Thanks for chiming in...
As far as I can tell this is due to KM attempting to parse the macro master list. I have roughly 360 macros I've built, most of which use some kind of image recognition. These aren't light macros per se, and I get that... However if KM's editor weren't written in such a way where every single macro is tangled up with every other macro this wouldn't be an issue.
Macros that were heavy on their own would be more resource hungry, this is something I deal with day to day in Logic. Some projects require you to scale things back by temporarily rendering things to audio. KM Editor's approach however would be equivalent to me being required to open every other Logic project and temporarily rendering everything to audio before I could resume working on the current project. I'd wind up spending more time trying to stabilize Logic than actually creating something with it...
I've found my master macro list, the single plist is 200 MB. Just attempting to preview the plist causes finder to pause for about 3-5 seconds before it can display it. Because KM lumps all macros into a single file the editor is having a hard time parsing any one macro because it's attempting to parse an insanely large file that even finder has a difficult time displaying.
This approach of wrapping everything up as one massive file would be like Premiere, Davinci, or an equivalent video editor storing each discrete project inside one single master file; and the ability to edit each discrete project hinged on the sum total of events inside that master file.
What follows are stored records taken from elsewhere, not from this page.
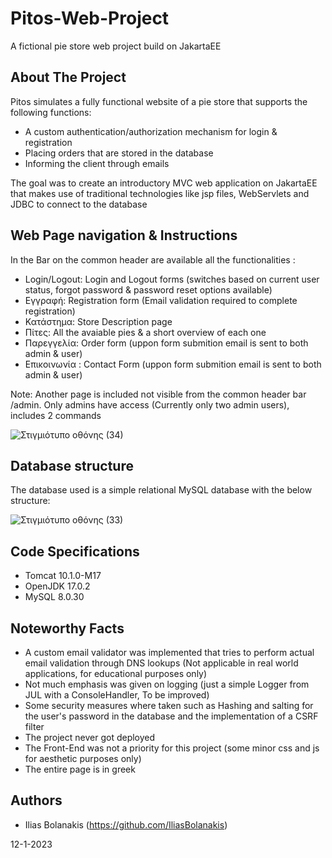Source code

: # Pitos-Web-Project
A fictional pie store web project build on JakartaEE

## About The Project
Pitos simulates a fully functional website of a pie store that supports the following functions:

* A custom authentication/authorization mechanism for login & registration
* Placing orders that are stored in the database
* Informing the client through emails

The goal was to create an introductory MVC web application on JakartaEE that makes use of 
traditional technologies like jsp files, WebServlets and JDBC to connect to the database

## Web Page navigation & Instructions
In the Bar on the common  header are available all the functionalities :

* Login/Logout: Login and Logout forms (switches based on current user status, forgot password & password reset options available)
* Εγγραφή: Registration form (Email validation required to complete registration)
* Κατάστημα: Store Description page
* Πίτες: All the avaiable pies & a short overview of each one
* Παρεγγελία: Order form (uppon form submition email is sent to both admin & user)
* Επικοινωνία : Contact Form (uppon form submition email is sent to both admin & user)

Note: Another page is included not visible from the common header bar /admin. Only admins have access (Currently only two admin users), includes 2 commands

![Στιγμιότυπο οθόνης (34)](https://user-images.githubusercontent.com/104007209/212487350-9f6588de-d576-4c80-8b76-f781ac614184.png)

## Database structure

The database used is a simple relational MySQL database with the below structure:

![Στιγμιότυπο οθόνης (33)](https://user-images.githubusercontent.com/104007209/212188642-f94287f6-6af9-4845-a1d2-0a7b68ee5049.png)

## Code Specifications

* Tomcat 10.1.0-M17
* OpenJDK 17.0.2
* MySQL 8.0.30

## Noteworthy Facts

* A custom email validator was implemented that tries to perform actual email validation through DNS lookups (Not applicable in real world applications, for educational purposes only)
* Not much emphasis was given on logging (just a simple Logger from JUL with a ConsoleHandler, To be improved) 
* Some security measures where taken such as Hashing and salting for the user's password in the database and the implementation of a CSRF filter
* The project never got deployed
* The Front-End was not a priority for this project (some minor css and js for aesthetic purposes only)
* The entire page is in greek

## Authors

* Ilias Bolanakis (https://github.com/IliasBolanakis)

12-1-2023
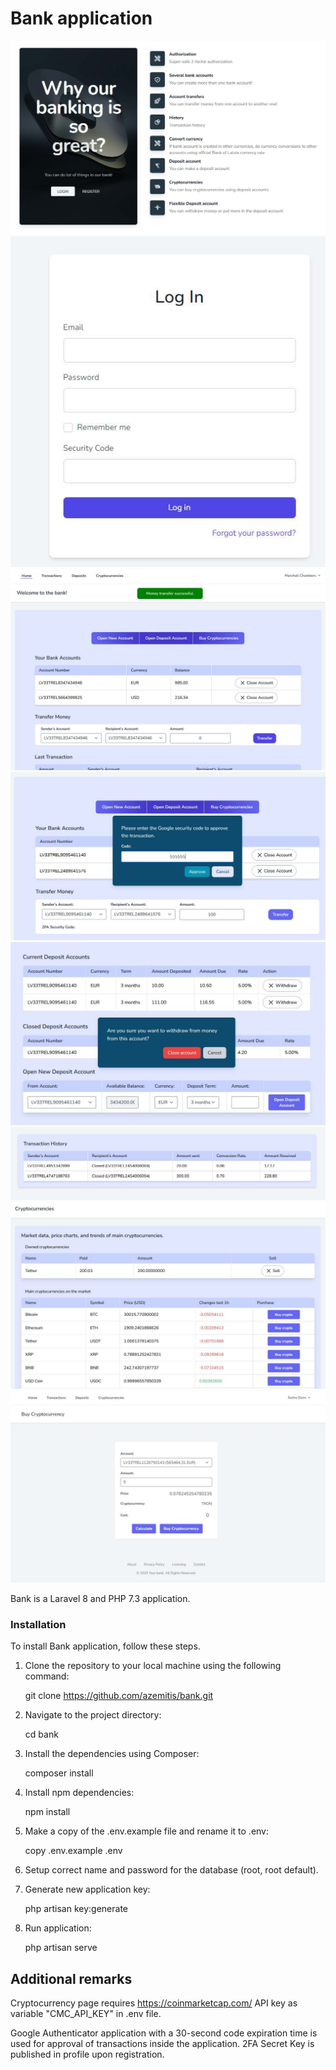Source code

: # Bank application

![Img](land.jpg)
![Img](login.jpg)
![Img](main.jpg)
![Img](2fa.jpg)
![Img](withdraw.jpg)
![Img](transactions.jpg)
![Img](cryptolist.jpg)
![Img](crypto.jpg)

Bank is a Laravel 8 and PHP 7.3 application.

### Installation

To install Bank application, follow these steps.

1. Clone the repository to your local machine using the following command:


    git clone https://github.com/azemitis/bank.git

2. Navigate to the project directory:


    cd bank

3. Install the dependencies using Composer:


    composer install

4. Install npm dependencies:


    npm install

5. Make a copy of the .env.example file and rename it to .env:


    copy .env.example .env

6. Setup correct name and password for the database (root, root default).


7. Generate new application key:


    php artisan key:generate

8. Run application:


    php artisan serve


## Additional remarks
Cryptocurrency page requires https://coinmarketcap.com/ API key as variable "CMC_API_KEY" in .env file.

Google Authenticator application with a 30-second code expiration time is used for approval of transactions inside the application.
2FA Secret Key is published in profile upon registration.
The moment you had a project where scrubbing the timeline became an issue, scrubbing the timeline in every other project would also become an issue. Essentially it'd be the equivalent of that application requiring you to work on all projects at the same time.
The same could be said about any other application... Imagine if every time you edited or created a unique image photoshop's overall performance started to degrade.
As far as the (apparently intentional?) limits (<1000 macros, <20 actions, etc)... Sure, you probably wouldn't want to write a novel using notes. However notes doesn't limit you to the number of notes or characters you can write, and the user is free to write as little or as much in it as they'd like. Frankly this is like saying that an email client whose inbox can't handle more than 1000 emails, and whose replies cannot contain more than 20 unique words would be a well designed email client.
This is the developer's choice and I respect that, that said, I hit its ceiling in only a month. I personally find this to be an incredibly inefficient way to design an editor.